Heritage in Language Plenary Panel
Keynote Speakers: Umberto Ansaldo & Lisa Lim
An increased interest in intangible cultural heritage has led to a heightened awareness of the role of heritage languages in contemporary society. Within the field of linguistics, endangered languages have now for decades been documented as part of a cultural heritage that is deemed worth preserving. This panel explores issues about the role of heritage languages in contemporary society and education, both from theoretical perspectives as well as practical solutions.
This panel will include two keynote presentations, and then invite response from the audience in a chaired Q and A and discussion.

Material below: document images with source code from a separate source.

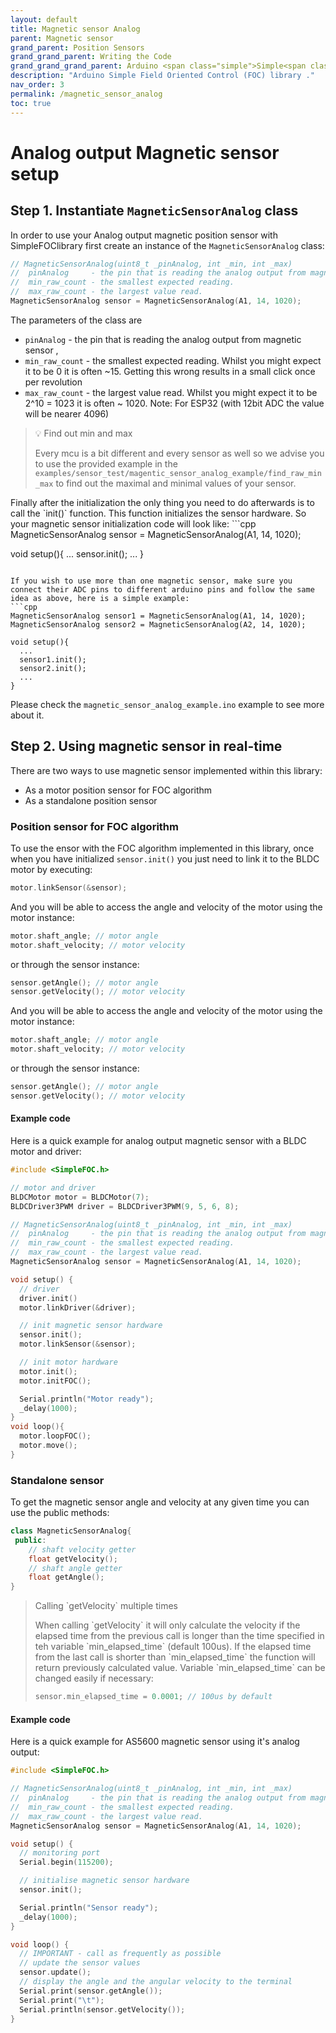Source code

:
 ```yaml
---
layout: default
title: Magnetic sensor Analog
parent: Magnetic sensor
grand_parent: Position Sensors
grand_grand_parent: Writing the Code
grand_grand_grand_parent: Arduino <span class="simple">Simple<span class="foc">FOC</span>library</span>
description: "Arduino Simple Field Oriented Control (FOC) library ."
nav_order: 3
permalink: /magnetic_sensor_analog
toc: true
---
```




# Analog output Magnetic sensor setup


## Step 1. Instantiate `MagneticSensorAnalog` class

In order to use your Analog output magnetic position sensor with <span class="simple">Simple<span class="foc">FOC</span>library</span> first create an instance of the `MagneticSensorAnalog` class:
```cpp
// MagneticSensorAnalog(uint8_t _pinAnalog, int _min, int _max)
//  pinAnalog     - the pin that is reading the analog output from magnetic sensor
//  min_raw_count - the smallest expected reading.  
//  max_raw_count - the largest value read.  
MagneticSensorAnalog sensor = MagneticSensorAnalog(A1, 14, 1020);
```

The parameters of the class are
- `pinAnalog` - the pin that is reading the analog output from magnetic sensor , 
- `min_raw_count` - the smallest expected reading. Whilst you might expect it to be 0 it is often ~15.  Getting this wrong results in a small click once per revolution
- `max_raw_count` - the largest value read. Whilst you might expect it to be 2^10 = 1023 it is often ~ 1020. Note: For ESP32 (with 12bit ADC the value will be nearer 4096)

<blockquote class="info"> <p class="heading"> 💡 Find out min and max</p>
Every mcu is a bit different and every sensor as well so we advise you to use the provided example in the <code class="highlighter-rouge">examples/sensor_test/magentic_sensor_analog_example/find_raw_min_max</code> to find out the maximal and minimal values of your sensor.
</blockquote>
Finally after the initialization the only thing you need to do afterwards is to call the `init()` function. This function initializes the sensor hardware. So your magnetic sensor initialization code will look like:
```cpp
MagneticSensorAnalog sensor = MagneticSensorAnalog(A1, 14, 1020);

void setup(){
  ...
  sensor.init();
  ...
}
```

If you wish to use more than one magnetic sensor, make sure you connect their ADC pins to different arduino pins and follow the same idea as above, here is a simple example:
```cpp
MagneticSensorAnalog sensor1 = MagneticSensorAnalog(A1, 14, 1020);
MagneticSensorAnalog sensor2 = MagneticSensorAnalog(A2, 14, 1020);

void setup(){
  ...
  sensor1.init();
  sensor2.init();
  ...
}
```

Please check the `magnetic_sensor_analog_example.ino` example to see more about it.


## Step 2. Using magnetic sensor in real-time

There are two ways to use magnetic sensor implemented within this library:
- As a motor position sensor for FOC algorithm
- As a standalone position sensor

### Position sensor for FOC algorithm

To use the ensor with the FOC algorithm implemented in this library, once when you have initialized `sensor.init()` you just need to link it to the BLDC motor by executing:
```cpp
motor.linkSensor(&sensor);
```

And you will be able to access the angle and velocity of the motor using the motor instance:
```cpp
motor.shaft_angle; // motor angle
motor.shaft_velocity; // motor velocity
```

or through the sensor instance:
```cpp
sensor.getAngle(); // motor angle
sensor.getVelocity(); // motor velocity
```

And you will be able to access the angle and velocity of the motor using the motor instance:
```cpp
motor.shaft_angle; // motor angle
motor.shaft_velocity; // motor velocity
```

or through the sensor instance:
```cpp
sensor.getAngle(); // motor angle
sensor.getVelocity(); // motor velocity
```

#### Example code

Here is a quick example for analog output magnetic sensor with a BLDC motor and driver:

```cpp
#include <SimpleFOC.h>

// motor and driver
BLDCMotor motor = BLDCMotor(7);
BLDCDriver3PWM driver = BLDCDriver3PWM(9, 5, 6, 8);

// MagneticSensorAnalog(uint8_t _pinAnalog, int _min, int _max)
//  pinAnalog     - the pin that is reading the analog output from magnetic sensor
//  min_raw_count - the smallest expected reading.  
//  max_raw_count - the largest value read.  
MagneticSensorAnalog sensor = MagneticSensorAnalog(A1, 14, 1020);

void setup() {
  // driver
  driver.init()
  motor.linkDriver(&driver);

  // init magnetic sensor hardware
  sensor.init();
  motor.linkSensor(&sensor);

  // init motor hardware
  motor.init();
  motor.initFOC();

  Serial.println("Motor ready");
  _delay(1000);
}
void loop(){
  motor.loopFOC();
  motor.move();
}
```

### Standalone sensor 

To get the magnetic sensor angle and velocity at any given time you can use the public methods:
```cpp
class MagneticSensorAnalog{
 public:
    // shaft velocity getter
    float getVelocity();
  	// shaft angle getter
    float getAngle();
}
```

<blockquote markdown="1" class="info">
<p class="heading" markdown="1">Calling `getVelocity` multiple times</p>
When calling `getVelocity` it will only calculate the velocity if the elapsed time from the previous call is longer than the time specified in teh variable `min_elapsed_time` (default 100us). If the elapsed time from the last call is shorter than `min_elapsed_time` the function will return previously calculated value. Variable `min_elapsed_time` can be changed easily if necessary:

```cpp
sensor.min_elapsed_time = 0.0001; // 100us by default
```
</blockquote>

#### Example code

Here is a quick example for AS5600 magnetic sensor using it's analog output:
```cpp
#include <SimpleFOC.h>

// MagneticSensorAnalog(uint8_t _pinAnalog, int _min, int _max)
//  pinAnalog     - the pin that is reading the analog output from magnetic sensor
//  min_raw_count - the smallest expected reading.  
//  max_raw_count - the largest value read.  
MagneticSensorAnalog sensor = MagneticSensorAnalog(A1, 14, 1020);

void setup() {
  // monitoring port
  Serial.begin(115200);

  // initialise magnetic sensor hardware
  sensor.init();

  Serial.println("Sensor ready");
  _delay(1000);
}

void loop() {
  // IMPORTANT - call as frequently as possible
  // update the sensor values 
  sensor.update();
  // display the angle and the angular velocity to the terminal
  Serial.print(sensor.getAngle());
  Serial.print("\t");
  Serial.println(sensor.getVelocity());
}
```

Keynote Presentation II | Lisa Lim
That cultural and linguistic diversity is diminishing worldwide has been recognised for some years now, and research on heritage/ minority/ endangered languages has burgeoned in the past two decades. Recent work also encompasses the diversity found in large urban centres, to which increasing numbers of peoples, many of them speakers of such languages, migrate. Using research on Hong Kong’s linguistic diversity and heritage languages as a case in point, I distil three elements that I consider crucial in research and teaching and learning practice if our hope is to nurture students with the integrity and competences for the appreciating and sustaining of heritage in the complex and changing ecologies of the 21st-century knowledge economy. First, teaching practice that involves as a major component the conducting of research in the field – in particular in local contexts and communities that are at the same time familiar and unfamiliar – affords students experiential learning, and sharpens their acuity towards issues in their own society. Second, the platform for delivery needs to be authentic and current: having projects contribute to a website underscores to students the value of their research output beyond course and institution, and is a means of motivating original and socially relevant research. Finally, leading students to a critical reflection helps crystallise their learning experience. Together these can bring about a transformation in students – and a contribution to the surviving and thriving of our young generations and our heritage language communities, in the concerted efforts towards building an inclusive, sustainable, and resilient future.